L’idea fu quella di integrare la Germania in un comune progetto europeo, per stemperarne il grande potenziale ma anche per operare una riconciliazione. Per la sua doppia cultura, Schuman era credibile sia a Parigi sia a Bonn. Propose ad Adenauer il piano di quella che sarà la Ceca (Comunità Europea del carbone e dell’acciaio) per mettere in comune le maggiori risorse strategiche di cui l’Europa occidentale disponeva allora, e il cancelliere, che gli dava fiducia, reagì con entusiasmo. La proposta di Schuman consisteva in una generosa condivisione di sovranità (Gleichberechtigung). Il carbone della Ruhr veniva reso disponibile per la ripresa industriale europea occidentale, la Francia si garantiva da un uso nazionalistico dell’industria pesante tedesca, la Germania si vedeva internazionalmente riabilitata in un quadro occidentale e soprattutto allontanava l’incubo di un dopoguerra simile a quello, vendicativo da parte francese, sofferto dalla Repubblica di Weimar.

Il progetto della Ceca — suggerito a Schuman dal genio di Jean Monnet — veniva dopo il fallimento del primo tentativo di procedere verso un’Europa federale mediante il Consiglio d’Europa, che aveva dimostrato la sua inefficacia. Verificata l’improponibilità di cessioni di sovranità sul piano politico, si voleva tentarla sul piano economico. Schuman si assunse la piena responsabilità del progetto e riuscì con grande abilità a condurlo in porto. Fu la famosa Dichiarazione del 9 maggio 1950, rimasta negli annali, con termine improprio, come “bomba Schuman”. La storia successiva avrebbe attestato l’importanza della Ceca , che instradò le relazioni franco-tedesche in una inimmaginata direzione irenica e funse da pietra miliare della costruzione europea.

Sognatore di pace, toccato dagli orrori della Grande guerra, idealista della riconciliazione fra i due popoli carolingi alle cui culture apparteneva, mosso dall’universalità della sua fede e dalla profondità delle sue convinzioni spirituali, Schuman rigettò il facile e populistico nazionalismo antitedesco alla Clemenceau.

Fu tutta la vita un militante cattolico, con il senso di una missione. Uomo austero e pio, concepiva l’impegno politico come un servizio assoluto. Non dava materia per pettegolezzi, non avendo vita privata. Non si sposò. Al di fuori della scena pubblica visse con sobrietà, fedele alla sua Mosella dove mantenne la residenza, mentre per decenni visse a Parigi da affittuario di un modesto appartamento al sesto piano senza ascensore in rue de Bac.

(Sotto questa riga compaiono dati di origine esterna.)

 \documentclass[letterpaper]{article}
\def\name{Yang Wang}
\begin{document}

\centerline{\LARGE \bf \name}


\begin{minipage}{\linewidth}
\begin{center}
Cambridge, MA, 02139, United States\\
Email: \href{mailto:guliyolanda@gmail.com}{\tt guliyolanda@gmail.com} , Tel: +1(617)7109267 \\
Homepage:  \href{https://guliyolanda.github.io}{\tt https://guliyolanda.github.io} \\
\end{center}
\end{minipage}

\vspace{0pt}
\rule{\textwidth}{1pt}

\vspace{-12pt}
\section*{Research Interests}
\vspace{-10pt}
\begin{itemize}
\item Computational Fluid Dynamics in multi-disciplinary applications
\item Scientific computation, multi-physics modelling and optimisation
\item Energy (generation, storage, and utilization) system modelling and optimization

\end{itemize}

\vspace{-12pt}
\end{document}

«Umile, falso ingenuo, grigio, appartato» lo definisce il biografo Poidevin che ne segnala le mediocri qualità oratorie e lo scarso fascino della sua figura fisica («pareva un uomo nato vecchio») ma anche la tenacia nell’argomentare, l’abilità nell’avviare processi e costruire strategie, la semplicità di vita, la tensione ideale del grande statista. Schuman era un provinciale ma anche un cosmopolita, lettore appassionato di libri di teologia, filosofia, storia. “Realista mistico”, capace di ascolto e di riflessione, aperto a soluzioni nuove, non si lasciava intimidire dalle critiche e perseguiva la sua missione essenzialmente di pace.